The objective of this proposal is to develop an effective and safe epicutaneous immunotherapy (EPIT) for peanut allergy. Among various allergen-specific immunotherapies, EPIT is the safest but least effective therapy. It is extremely challenging to deliver allergens into the epidermis via intact skin, despite that the non-vascularized tissue imposes little anaphylactic risk. To enhance epidermic delivery of allergens without provoking any significant skin irritation, we used ablative fractional laser to generate an array of self- renewable microchannels in the epidermis, onto which an antigen powder-based microarray patch was applied resulting in ~80% delivery efficiency in ~1 hr via both human and pig skins, concurrent with little skin irritation. We also identified that a combination of CpG and 1,25-dihydroxyvitamin D3 (VD3) could robustly augment TGF-? and IL-10 production at the site of allergen delivery and vigorously enhance T regulatory (Treg) cell responses systemically. Only 3 doses of EPIT over two weeks sufficiently inhibited allergen- specific IgE responses in mice, which was unattainable by 8 times of conventional subcutaneous immunotherapy (SCIT) over three weeks.

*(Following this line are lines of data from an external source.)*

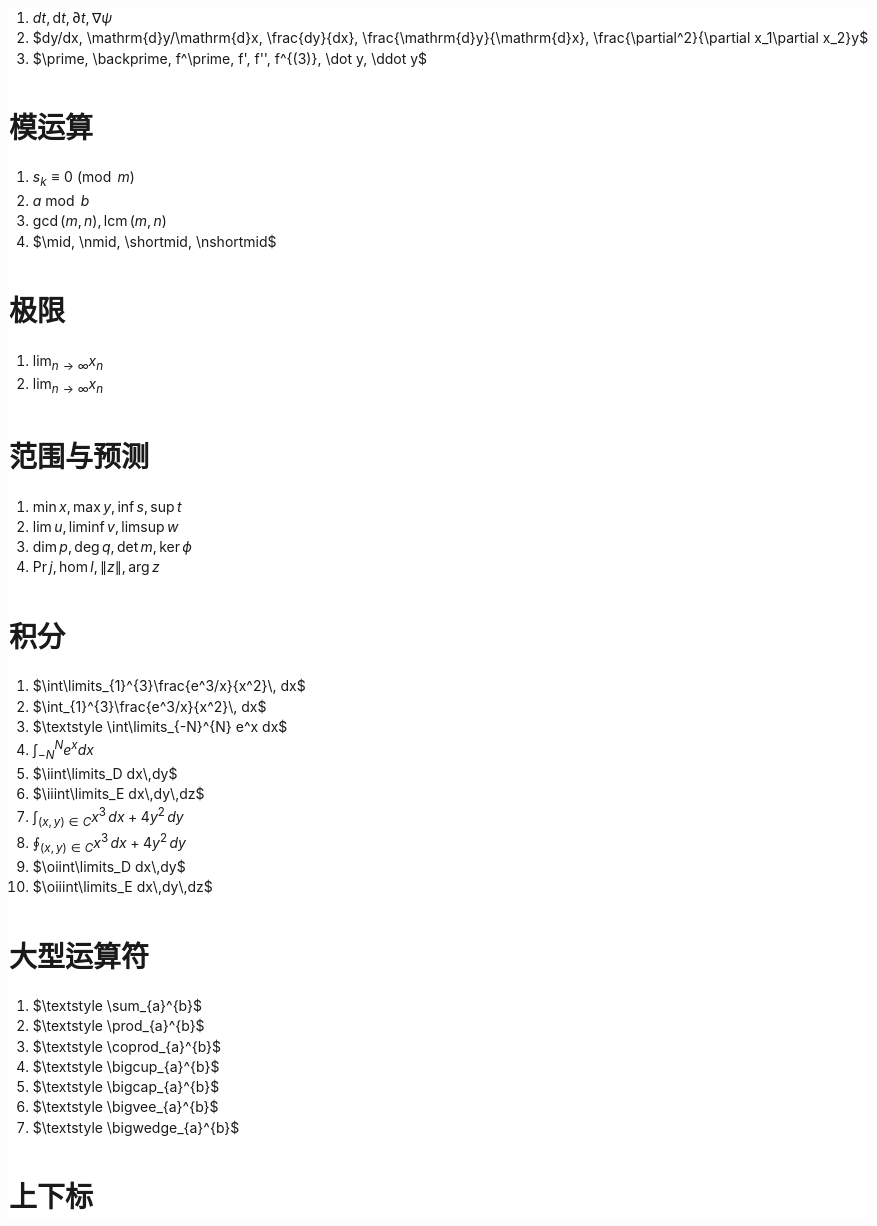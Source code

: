1. $dt, \mathrm{d}t, \partial t, \nabla\psi$
2. $dy/dx, \mathrm{d}y/\mathrm{d}x, \frac{dy}{dx}, \frac{\mathrm{d}y}{\mathrm{d}x}, \frac{\partial^2}{\partial x_1\partial x_2}y$
3. $\prime, \backprime, f^\prime, f', f'', f^{(3)}, \dot y, \ddot y$

# 模运算

1. $s_k \equiv 0 \pmod{m}$
2. $a \bmod b$
3. $\gcd(m, n), \operatorname{lcm}(m, n)$
4. $\mid, \nmid, \shortmid, \nshortmid$

# 极限

1. $\lim_{n \to \infty}x_n$
2. $\textstyle \lim_{n \to \infty}x_n$

# 范围与预测

1. $\min x, \max y, \inf s, \sup t$
2. $\lim u, \liminf v, \limsup w$
3. $\dim p, \deg q, \det m, \ker\phi$
4. $\Pr j, \hom l, \lVert z \rVert, \arg z$

# 积分

1. $\int\limits_{1}^{3}\frac{e^3/x}{x^2}\, dx$
2. $\int_{1}^{3}\frac{e^3/x}{x^2}\, dx$
3. $\textstyle \int\limits_{-N}^{N} e^x dx$
4. $\textstyle \int_{-N}^{N} e^x dx$
5. $\iint\limits_D dx\,dy$
6. $\iiint\limits_E dx\,dy\,dz$
7. $\int_{(x,y)\in C} x^3\, dx + 4y^2\, dy$
8. $\oint_{(x,y)\in C} x^3\, dx + 4y^2\, dy$
9. $\oiint\limits_D dx\,dy$
10. $\oiiint\limits_E dx\,dy\,dz$

# 大型运算符

1. $\textstyle \sum_{a}^{b}$
2. $\textstyle \prod_{a}^{b}$
3. $\textstyle \coprod_{a}^{b}$
4. $\textstyle \bigcup_{a}^{b}$
5. $\textstyle \bigcap_{a}^{b}$
6. $\textstyle \bigvee_{a}^{b}$
7. $\textstyle \bigwedge_{a}^{b}$

# 上下标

To further tailor this technology for clinical uses, we propose to deliver powdered allergens directly by Powder-Laden, Dissolvable MicroNeedle Arrays (PLD-MNAs), which no longer needs laser to perforate the skin. The MNA will be made of highly biocompatible and dissolvable hyaluronic acid (HA) with a cave in the basal portion of each MN. The cave will be about 25~30 m in depth, similar to the depth of mouse epidermis and can be filled with allergen powder directly. The MNA will be dissolved in 15~20 min after skin insertion, exposing the powder in the epidermis that continuously and actively attracts antigen presenting cells (APCs). We will fabricate PLD-MNAs by loading a mixture of CpG, VD3, and peanut allergens (PNA) into caved MNAs. The resultant PLD-MNAs will be applied into the skin of sensitized C3H/HeJ mice, followed by evaluation of delivery efficiency, skin irritation, innate immunity, any PNA leakage into blood as well as humoral and Th1/Treg cell responses against PNA. Skin irritation and any trace amount of PNA leaking into blood will be also assessed in sensitized newborn pigs to confirm safety of the therapy.
Aim 2 will seek in a murine peanut allergy model whether 3 doses of the PLD-MNAs are superior to conventional 8 doses of conventional SCIT in treatment of peanut allergy. The PLD-MNA, if successful, would confer safer and faster treatments of peanut allergy and can be readily extended to other IgE-mediated allergies.
The proposal aims at development of a novel technology to deliver powdered peanut allergens into the epidermis. This safe, sufficient, and minimal invasive epidermic delivery of allergens would greatly enhance efficacy of epicutaneous immunotherapy and ensure a high level of patient safety and compliance.